His brushwork remains bold yet tender, filled with gestures that recall both play and pain. “I want to paint with the eyes of a child,” he says. “Pure, transparent emotions—that’s where art truly begins.”

When asked about the dominance of the art market, Jang is resolute.
“The market’s power is overwhelming,” he admits, “but real artists don’t follow it. Chasing trends will never create great art.”
He often reminds his students: “Protect your own gaze. Don’t lose it to the noise of the world.”
“Art,” he concludes, “is about returning to your true place. If you don’t lose that, it doesn’t matter how much the world changes.”
The exhibition also features a live performance titled I Like Yellow, staged on October 16, where Jang’s comic sensibility met sharp social commentary.

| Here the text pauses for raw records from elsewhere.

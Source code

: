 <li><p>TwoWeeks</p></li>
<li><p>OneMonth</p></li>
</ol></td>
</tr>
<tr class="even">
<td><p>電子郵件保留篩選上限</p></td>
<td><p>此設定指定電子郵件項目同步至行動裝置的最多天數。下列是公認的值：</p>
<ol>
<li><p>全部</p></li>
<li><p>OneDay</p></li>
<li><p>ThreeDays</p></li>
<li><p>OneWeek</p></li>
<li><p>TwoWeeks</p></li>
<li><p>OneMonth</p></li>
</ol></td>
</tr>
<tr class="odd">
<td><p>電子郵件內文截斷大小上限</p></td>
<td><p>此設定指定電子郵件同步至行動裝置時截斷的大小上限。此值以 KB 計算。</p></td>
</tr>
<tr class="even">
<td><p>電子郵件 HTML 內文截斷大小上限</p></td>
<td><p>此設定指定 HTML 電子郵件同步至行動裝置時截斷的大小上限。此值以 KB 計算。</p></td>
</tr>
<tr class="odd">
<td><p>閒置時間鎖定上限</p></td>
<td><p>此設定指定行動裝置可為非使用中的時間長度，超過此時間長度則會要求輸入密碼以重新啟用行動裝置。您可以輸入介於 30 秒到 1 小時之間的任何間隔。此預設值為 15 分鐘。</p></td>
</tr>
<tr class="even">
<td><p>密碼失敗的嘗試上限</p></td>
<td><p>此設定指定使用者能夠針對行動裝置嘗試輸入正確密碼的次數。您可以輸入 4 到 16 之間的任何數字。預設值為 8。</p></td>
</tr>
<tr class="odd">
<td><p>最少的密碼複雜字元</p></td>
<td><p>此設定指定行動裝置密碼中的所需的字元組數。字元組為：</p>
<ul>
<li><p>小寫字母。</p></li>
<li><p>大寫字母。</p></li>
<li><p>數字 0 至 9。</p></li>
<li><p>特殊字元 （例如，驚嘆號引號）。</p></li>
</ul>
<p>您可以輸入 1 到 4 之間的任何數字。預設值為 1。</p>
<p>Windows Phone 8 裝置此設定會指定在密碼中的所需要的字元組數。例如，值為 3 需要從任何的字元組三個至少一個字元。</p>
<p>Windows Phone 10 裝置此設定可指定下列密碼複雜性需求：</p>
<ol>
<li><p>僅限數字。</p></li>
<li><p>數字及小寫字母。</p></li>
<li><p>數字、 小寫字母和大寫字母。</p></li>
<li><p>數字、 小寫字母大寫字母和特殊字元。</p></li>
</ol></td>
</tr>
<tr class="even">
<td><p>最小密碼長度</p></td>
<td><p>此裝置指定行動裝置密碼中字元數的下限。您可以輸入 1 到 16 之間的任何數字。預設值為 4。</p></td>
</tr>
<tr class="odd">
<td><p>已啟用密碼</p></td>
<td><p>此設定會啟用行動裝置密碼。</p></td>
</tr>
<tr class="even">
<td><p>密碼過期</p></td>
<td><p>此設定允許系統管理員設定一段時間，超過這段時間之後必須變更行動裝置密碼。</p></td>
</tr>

The opening included a guest performance by pioneering experimental artist Sung Neung-kyung, offering an engaging dialogue between two generations of Korean avant-garde art.
As a painter who once studied under and collaborated with Korea’s first-generation experimental artists, Jang has continued to build a practice that bridges inner consciousness and social contradiction.
His ongoing “Fool” and “Hypocrite” series explore the fragile moral balance of contemporary humanity—the tension between deception and innocence, chaos and clarity.